Chocolate biscuits and Australians

Lee on the Solent. For those of you wondering where this is, it is a small seaside village on the south coast of England between Portsmouth and Southampton, with a couple of other towns in between like Gosport to the east and Hill Head and Warsash to the west, though the latter two aren't strictly towns but more villages. Anyway, that's where I was for a couple of hours this morning plying my wares. A bright sunny day but with a chill edge to the wind, and it took a while for Lee to wake up. Rick, the bookshop owner, a lovely man, and his partner, Martin, supplied the choccy biscuits and coffee and put me behind a small table in the window. It's okay, there was a great big window display to hide me from public gaze and curiosity.

It got off to a slow start and I was beginning to get despondent when my first fan of the day, a tall gentleman in his sixties, hurried in to buy In For The Kill. I remembered him from my book signing last year. He and his wife had read my first two marine mysteries and 'loved them.' In fact, he said, his wife, a keen Robert Goddard fan ( like myself) said that my books were every bit as good as Robert Goddard! Praise indeed. It warmed the cockles of my heart and those kind words will keep me glowing all through my despairing days.

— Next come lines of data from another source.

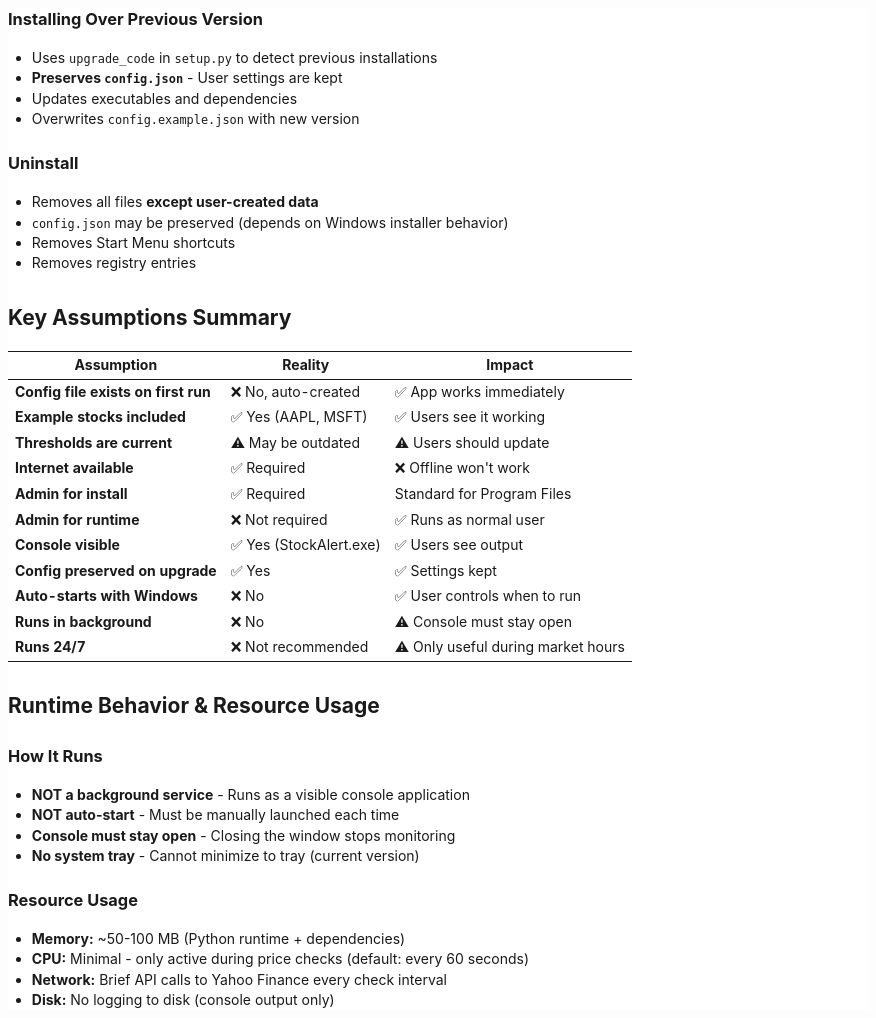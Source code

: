 ### Installing Over Previous Version
- Uses `upgrade_code` in `setup.py` to detect previous installations
- **Preserves `config.json`** - User settings are kept
- Updates executables and dependencies
- Overwrites `config.example.json` with new version

### Uninstall
- Removes all files **except user-created data**
- `config.json` may be preserved (depends on Windows installer behavior)
- Removes Start Menu shortcuts
- Removes registry entries

## Key Assumptions Summary

| Assumption | Reality | Impact |
|------------|---------|--------|
| **Config file exists on first run** | ❌ No, auto-created | ✅ App works immediately |
| **Example stocks included** | ✅ Yes (AAPL, MSFT) | ✅ Users see it working |
| **Thresholds are current** | ⚠️ May be outdated | ⚠️ Users should update |
| **Internet available** | ✅ Required | ❌ Offline won't work |
| **Admin for install** | ✅ Required | Standard for Program Files |
| **Admin for runtime** | ❌ Not required | ✅ Runs as normal user |
| **Console visible** | ✅ Yes (StockAlert.exe) | ✅ Users see output |
| **Config preserved on upgrade** | ✅ Yes | ✅ Settings kept |
| **Auto-starts with Windows** | ❌ No | ✅ User controls when to run |
| **Runs in background** | ❌ No | ⚠️ Console must stay open |
| **Runs 24/7** | ❌ Not recommended | ⚠️ Only useful during market hours |

## Runtime Behavior & Resource Usage

### How It Runs
- **NOT a background service** - Runs as a visible console application
- **NOT auto-start** - Must be manually launched each time
- **Console must stay open** - Closing the window stops monitoring
- **No system tray** - Cannot minimize to tray (current version)

### Resource Usage
- **Memory:** ~50-100 MB (Python runtime + dependencies)
- **CPU:** Minimal - only active during price checks (default: every 60 seconds)
- **Network:** Brief API calls to Yahoo Finance every check interval
- **Disk:** No logging to disk (console output only)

Also met the village eccentric, a very nice, rather elegant lady whose conversation ran in chunks of stories without actually finishing or going anywhere, rather like those road diversion signs that take you to the back of beyond and so far off your beaten track that you forget where you were heading to begin with, and indeed where you had come from, and instead of ending up in Newport Pagnell you find yourself in Milton Keynes...

Then there was the delightful couple from Australia. Well he was from Australia and his wife (or partner) was from New Zealand. Oh, what a breath of fresh air they were. Great Britain public relations should sign them up now. They had made England their home. They had both got teaching jobs in the area, and they were never going back to Oz and NZ. They absolutely loved the area and England, they even loved the traffic jams, which they had to admit were a bit of a novelty for them. They adored the Solent, the British people, the buzz and the history. They felt alive in this country, God bless them - AND they bought my book. When I hear of so many of my friends leaving GB to live in NZ and extolling the merits of that country I feel like the poor relation who has been forced to stay put because of age and lack of money. Now I feel rather proud to live in a vibrant country.

Sales not bad: ten in total and the bookshop took another fourteen to sell after the signing. Like I said, it's hard slow work, but worth it? Of course.